Alex è una straordinaria novità per me, in così poco tempo sono riuscito e legarmi a lei in un modo tel tutto nuovo e travolgente.
«Hai programmi per sabato?»
Lei scuote il capo osservando attentamente sua figlia.
«C'è la festa di fidanzamento di un mio amico, Marcus l'hai conosciuto.»
«Sì, mi ricordo di lui.» Si gira verso di me spostandosi una ciocca di capelli dal viso. «A che ore?»
«Ci saranno molte persone, inizia verso le otto ma sicuramente passerò a prenderti prima, tieniti libera per tutta la sera.»
Annuisce pensierosa, mordendosi il labbro inferiore con fare nervoso.
«Tranquilla, se non puoi lo capisco.»
«No no, posso. Solo che non so cosa mettermi...»
«È una festa molto formale, ma un sacco di iuta può andare bene.»
Mi tira un colpetto con la mano ridendo appena.
Fosse l'abito il problema.
Sono quasi svenuto appena l'ho vista con questi pantaloni indosso, non oso immaginare con un abito che effetto possa farmi.
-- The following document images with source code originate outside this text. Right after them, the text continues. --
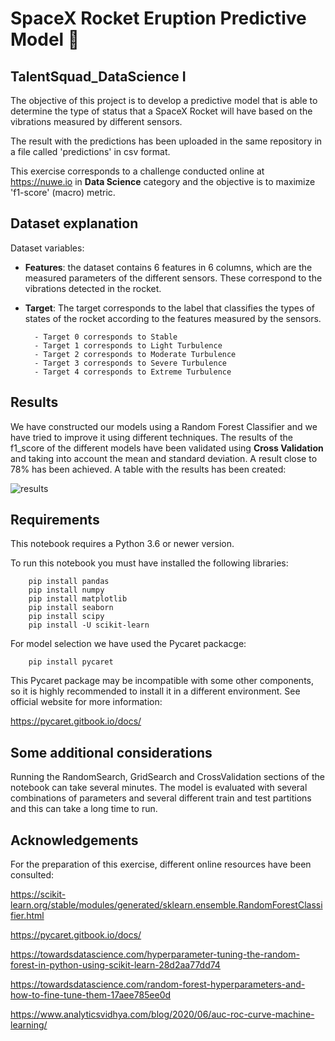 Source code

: # SpaceX Rocket Eruption Predictive Model 🚀

## TalentSquad_DataScience I 

The objective of this project is to develop a predictive model that is able to determine the type of status that a SpaceX Rocket will have based on the vibrations measured by different sensors. 

The result with the predictions has been uploaded in the same repository in a file called 'predictions' in csv format. 

This exercise corresponds to a challenge conducted online at https://nuwe.io in **Data Science** category and the objective is to maximize 'f1-score' (macro) metric.

## Dataset explanation

Dataset variables:

+ **Features**: the dataset contains 6 features in 6 columns, which are the measured parameters of the different sensors. These correspond to the vibrations detected in the rocket.

+ **Target**: The target corresponds to the label that classifies the types of states of the rocket according to the features measured by the sensors.

        - Target 0 corresponds to Stable
        - Target 1 corresponds to Light Turbulence
        - Target 2 corresponds to Moderate Turbulence
        - Target 3 corresponds to Severe Turbulence
        - Target 4 corresponds to Extreme Turbulence


## Results 

We have constructed our models using a Random Forest Classifier and we have tried to improve it using different techniques. The results of the f1_score of the different models have been validated using **Cross Validation** and taking into account the mean and standard deviation.  A result close to 78% has been achieved.  A table with the results has been created: 

![results](https://user-images.githubusercontent.com/97047277/175811421-086a3f1f-54e5-4065-8294-26a19424de8e.png)



## Requirements

This notebook requires a Python 3.6 or newer version. 

To run this notebook you must have installed the following libraries: 


        pip install pandas
        pip install numpy
        pip install matplotlib
        pip install seaborn
        pip install scipy
        pip install -U scikit-learn


For model selection we have used the Pycaret packacge: 


        pip install pycaret

This Pycaret package may be incompatible with some other components, so it is highly recommended to install it in a different environment.  See official website for more information: 

https://pycaret.gitbook.io/docs/



           

## Some additional considerations

Running the RandomSearch, GridSearch and CrossValidation sections of the notebook can take several minutes. The model is evaluated with several combinations of parameters and several different train and test partitions and this can take a long time to run. 
## Acknowledgements

 For the preparation of this exercise, different online resources have been consulted: 

https://scikit-learn.org/stable/modules/generated/sklearn.ensemble.RandomForestClassifier.html


https://pycaret.gitbook.io/docs/


https://towardsdatascience.com/hyperparameter-tuning-the-random-forest-in-python-using-scikit-learn-28d2aa77dd74


https://towardsdatascience.com/random-forest-hyperparameters-and-how-to-fine-tune-them-17aee785ee0d


https://www.analyticsvidhya.com/blog/2020/06/auc-roc-curve-machine-learning/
«Allie!» Urla alzandosi. «Si è fatto tardi e inizia a far freddo, andiamo?»
Annuisco tranquillo prima di alzarmi e seguirla, cercando di evitare di guardarla ancora e ancora.
Spazio autrice.
Scusate per tutta questa attesa! Sono in una fase un po' caotica in questo momento, sopratutto per quanto riguarda la storia, ho milioni di idee ma devo trovare un modo per potere inserire al meglio.
Nel frattempo vi lascio con un capitolo su Chris.